Items from a data source:
━━━━━━━━━━━━━━━━
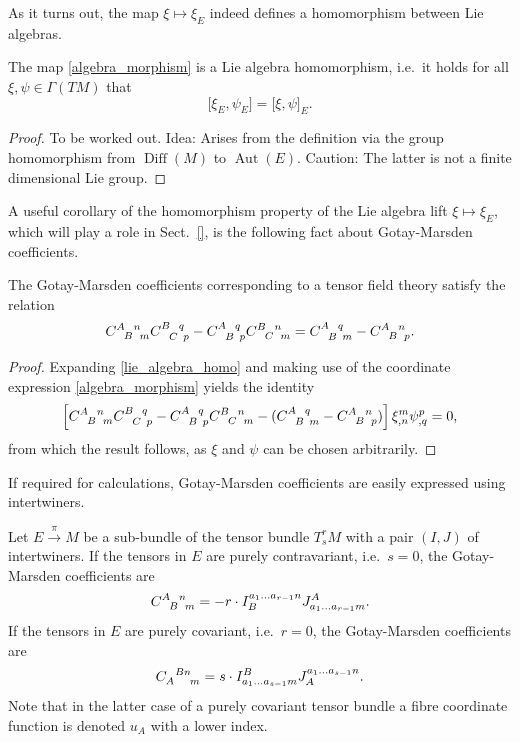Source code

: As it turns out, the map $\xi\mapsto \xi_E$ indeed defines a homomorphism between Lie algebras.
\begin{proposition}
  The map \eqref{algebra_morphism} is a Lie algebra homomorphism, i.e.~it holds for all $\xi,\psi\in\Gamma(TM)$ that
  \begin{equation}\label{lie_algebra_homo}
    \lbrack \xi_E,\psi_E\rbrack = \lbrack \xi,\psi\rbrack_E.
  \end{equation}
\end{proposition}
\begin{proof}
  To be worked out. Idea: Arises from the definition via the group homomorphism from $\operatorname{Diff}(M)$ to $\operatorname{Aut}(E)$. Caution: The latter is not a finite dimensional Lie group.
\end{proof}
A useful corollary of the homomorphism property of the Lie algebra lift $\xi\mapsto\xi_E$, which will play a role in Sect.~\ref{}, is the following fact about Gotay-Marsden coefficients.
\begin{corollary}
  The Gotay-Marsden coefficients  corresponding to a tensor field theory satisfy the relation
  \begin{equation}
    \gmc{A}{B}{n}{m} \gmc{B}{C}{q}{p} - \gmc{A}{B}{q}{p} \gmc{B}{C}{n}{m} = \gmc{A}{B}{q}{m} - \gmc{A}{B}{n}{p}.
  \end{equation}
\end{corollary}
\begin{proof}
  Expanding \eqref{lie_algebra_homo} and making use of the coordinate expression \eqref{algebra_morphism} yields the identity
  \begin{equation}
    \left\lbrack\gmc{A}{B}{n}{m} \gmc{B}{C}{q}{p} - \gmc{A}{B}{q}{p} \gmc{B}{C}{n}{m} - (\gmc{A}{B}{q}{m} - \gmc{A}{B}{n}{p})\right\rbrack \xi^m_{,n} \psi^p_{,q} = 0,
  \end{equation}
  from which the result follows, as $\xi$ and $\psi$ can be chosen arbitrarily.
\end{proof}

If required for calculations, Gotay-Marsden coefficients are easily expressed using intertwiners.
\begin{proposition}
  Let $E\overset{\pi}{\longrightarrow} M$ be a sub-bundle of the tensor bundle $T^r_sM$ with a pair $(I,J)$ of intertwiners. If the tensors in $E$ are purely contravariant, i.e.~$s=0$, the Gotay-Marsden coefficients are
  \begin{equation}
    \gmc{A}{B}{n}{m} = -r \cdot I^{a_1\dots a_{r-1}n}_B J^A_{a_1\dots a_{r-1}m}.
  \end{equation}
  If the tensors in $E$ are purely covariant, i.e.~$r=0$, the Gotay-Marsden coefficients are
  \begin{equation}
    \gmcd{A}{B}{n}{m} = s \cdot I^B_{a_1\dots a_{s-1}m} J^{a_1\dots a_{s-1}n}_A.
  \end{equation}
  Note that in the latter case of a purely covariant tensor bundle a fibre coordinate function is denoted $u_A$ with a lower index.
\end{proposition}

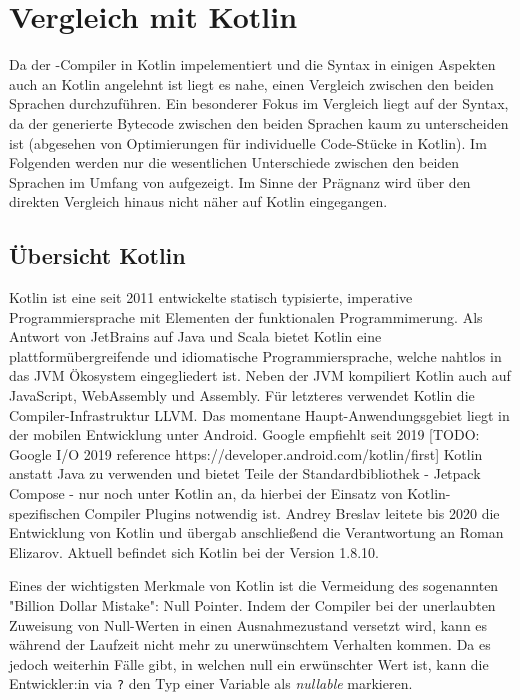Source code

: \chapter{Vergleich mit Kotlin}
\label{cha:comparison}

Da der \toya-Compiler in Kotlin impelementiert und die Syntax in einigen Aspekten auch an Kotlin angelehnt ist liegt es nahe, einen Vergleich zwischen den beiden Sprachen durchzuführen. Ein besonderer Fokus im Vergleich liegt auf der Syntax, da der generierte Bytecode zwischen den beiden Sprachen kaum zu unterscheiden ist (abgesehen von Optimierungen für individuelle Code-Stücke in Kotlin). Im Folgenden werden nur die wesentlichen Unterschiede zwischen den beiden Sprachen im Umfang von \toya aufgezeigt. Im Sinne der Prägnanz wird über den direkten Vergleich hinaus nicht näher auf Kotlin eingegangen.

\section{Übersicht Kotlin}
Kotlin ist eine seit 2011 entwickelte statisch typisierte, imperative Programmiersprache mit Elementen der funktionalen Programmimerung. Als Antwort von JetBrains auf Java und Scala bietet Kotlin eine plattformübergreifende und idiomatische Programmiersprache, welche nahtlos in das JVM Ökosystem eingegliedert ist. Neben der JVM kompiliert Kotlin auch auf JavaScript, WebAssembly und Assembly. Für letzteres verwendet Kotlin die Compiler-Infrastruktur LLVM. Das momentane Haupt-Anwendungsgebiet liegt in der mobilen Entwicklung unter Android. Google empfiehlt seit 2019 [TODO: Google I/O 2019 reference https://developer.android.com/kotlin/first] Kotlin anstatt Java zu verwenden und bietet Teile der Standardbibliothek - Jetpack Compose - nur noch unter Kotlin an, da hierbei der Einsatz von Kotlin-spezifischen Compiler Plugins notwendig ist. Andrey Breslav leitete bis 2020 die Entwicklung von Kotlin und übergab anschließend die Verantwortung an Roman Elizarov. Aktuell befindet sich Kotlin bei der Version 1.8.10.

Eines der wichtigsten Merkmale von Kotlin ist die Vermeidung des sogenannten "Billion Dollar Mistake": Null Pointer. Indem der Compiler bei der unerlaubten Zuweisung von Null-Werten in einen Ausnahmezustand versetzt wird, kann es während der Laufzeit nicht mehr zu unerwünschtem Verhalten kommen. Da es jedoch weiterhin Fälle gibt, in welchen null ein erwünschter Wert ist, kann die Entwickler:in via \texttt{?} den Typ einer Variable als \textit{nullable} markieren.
━━━━━━━━━━━━━━━━
Show all lines from the data above in which the word "with" appears.

Expected answer ->
  Let $E\overset{\pi}{\longrightarrow} M$ be a sub-bundle of the tensor bundle $T^r_sM$ with a pair $(I,J)$ of intertwiners. If the tensors in $E$ are purely contravariant, i.e.~$s=0$, the Gotay-Marsden coefficients are
  Note that in the latter case of a purely covariant tensor bundle a fibre coordinate function is denoted $u_A$ with a lower index.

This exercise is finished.